→ Extracted data

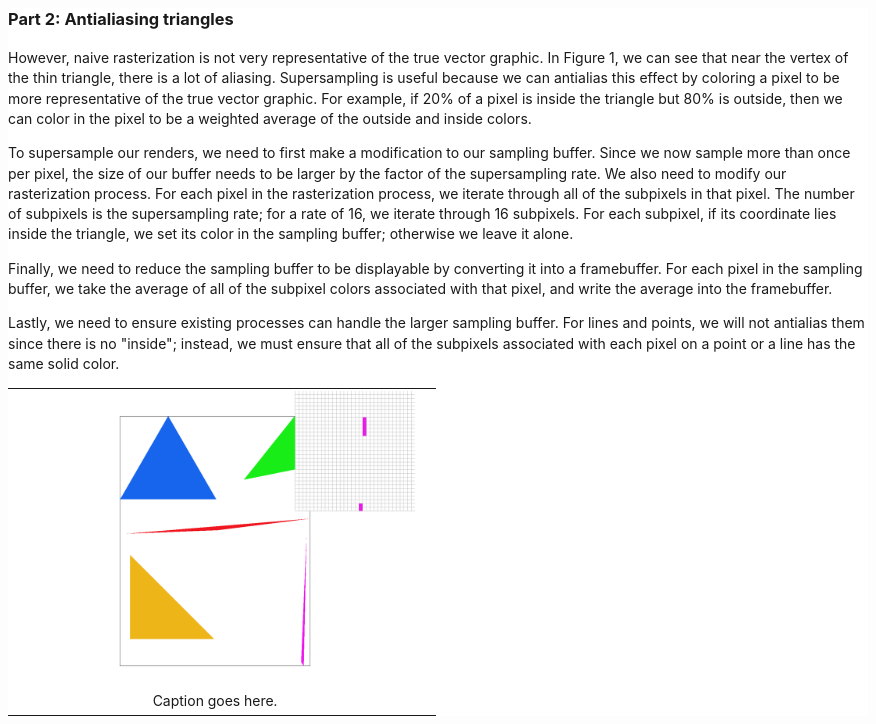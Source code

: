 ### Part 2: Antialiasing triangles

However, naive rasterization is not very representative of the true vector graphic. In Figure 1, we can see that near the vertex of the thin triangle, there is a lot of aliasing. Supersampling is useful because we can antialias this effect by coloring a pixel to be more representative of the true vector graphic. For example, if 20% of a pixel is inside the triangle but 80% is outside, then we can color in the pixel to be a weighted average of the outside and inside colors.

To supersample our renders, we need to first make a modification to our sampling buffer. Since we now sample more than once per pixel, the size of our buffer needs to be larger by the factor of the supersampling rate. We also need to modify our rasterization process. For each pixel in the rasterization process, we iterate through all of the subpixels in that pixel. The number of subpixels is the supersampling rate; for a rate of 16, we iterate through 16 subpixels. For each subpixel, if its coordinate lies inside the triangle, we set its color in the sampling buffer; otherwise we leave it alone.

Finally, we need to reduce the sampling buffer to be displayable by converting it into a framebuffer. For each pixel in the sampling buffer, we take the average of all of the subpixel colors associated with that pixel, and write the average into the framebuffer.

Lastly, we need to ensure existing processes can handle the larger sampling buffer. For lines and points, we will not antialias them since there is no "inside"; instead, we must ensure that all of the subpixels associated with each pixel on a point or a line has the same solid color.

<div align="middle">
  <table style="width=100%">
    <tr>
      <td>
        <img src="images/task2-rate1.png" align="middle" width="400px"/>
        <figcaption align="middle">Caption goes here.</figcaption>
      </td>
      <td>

→ Work to complete
For this exercise, give the listing again exactly as written, with the pictures omitted.

→ Response to the task
Source code

: ### Part 2: Antialiasing triangles

However, naive rasterization is not very representative of the true vector graphic. In Figure 1, we can see that near the vertex of the thin triangle, there is a lot of aliasing. Supersampling is useful because we can antialias this effect by coloring a pixel to be more representative of the true vector graphic. For example, if 20% of a pixel is inside the triangle but 80% is outside, then we can color in the pixel to be a weighted average of the outside and inside colors.

To supersample our renders, we need to first make a modification to our sampling buffer. Since we now sample more than once per pixel, the size of our buffer needs to be larger by the factor of the supersampling rate. We also need to modify our rasterization process. For each pixel in the rasterization process, we iterate through all of the subpixels in that pixel. The number of subpixels is the supersampling rate; for a rate of 16, we iterate through 16 subpixels. For each subpixel, if its coordinate lies inside the triangle, we set its color in the sampling buffer; otherwise we leave it alone.

Finally, we need to reduce the sampling buffer to be displayable by converting it into a framebuffer. For each pixel in the sampling buffer, we take the average of all of the subpixel colors associated with that pixel, and write the average into the framebuffer.

Lastly, we need to ensure existing processes can handle the larger sampling buffer. For lines and points, we will not antialias them since there is no "inside"; instead, we must ensure that all of the subpixels associated with each pixel on a point or a line has the same solid color.

<div align="middle">
  <table style="width=100%">
    <tr>
      <td>
        <img src="images/task2-rate1.png" align="middle" width="400px"/>
        <figcaption align="middle">Caption goes here.</figcaption>
      </td>
      <td>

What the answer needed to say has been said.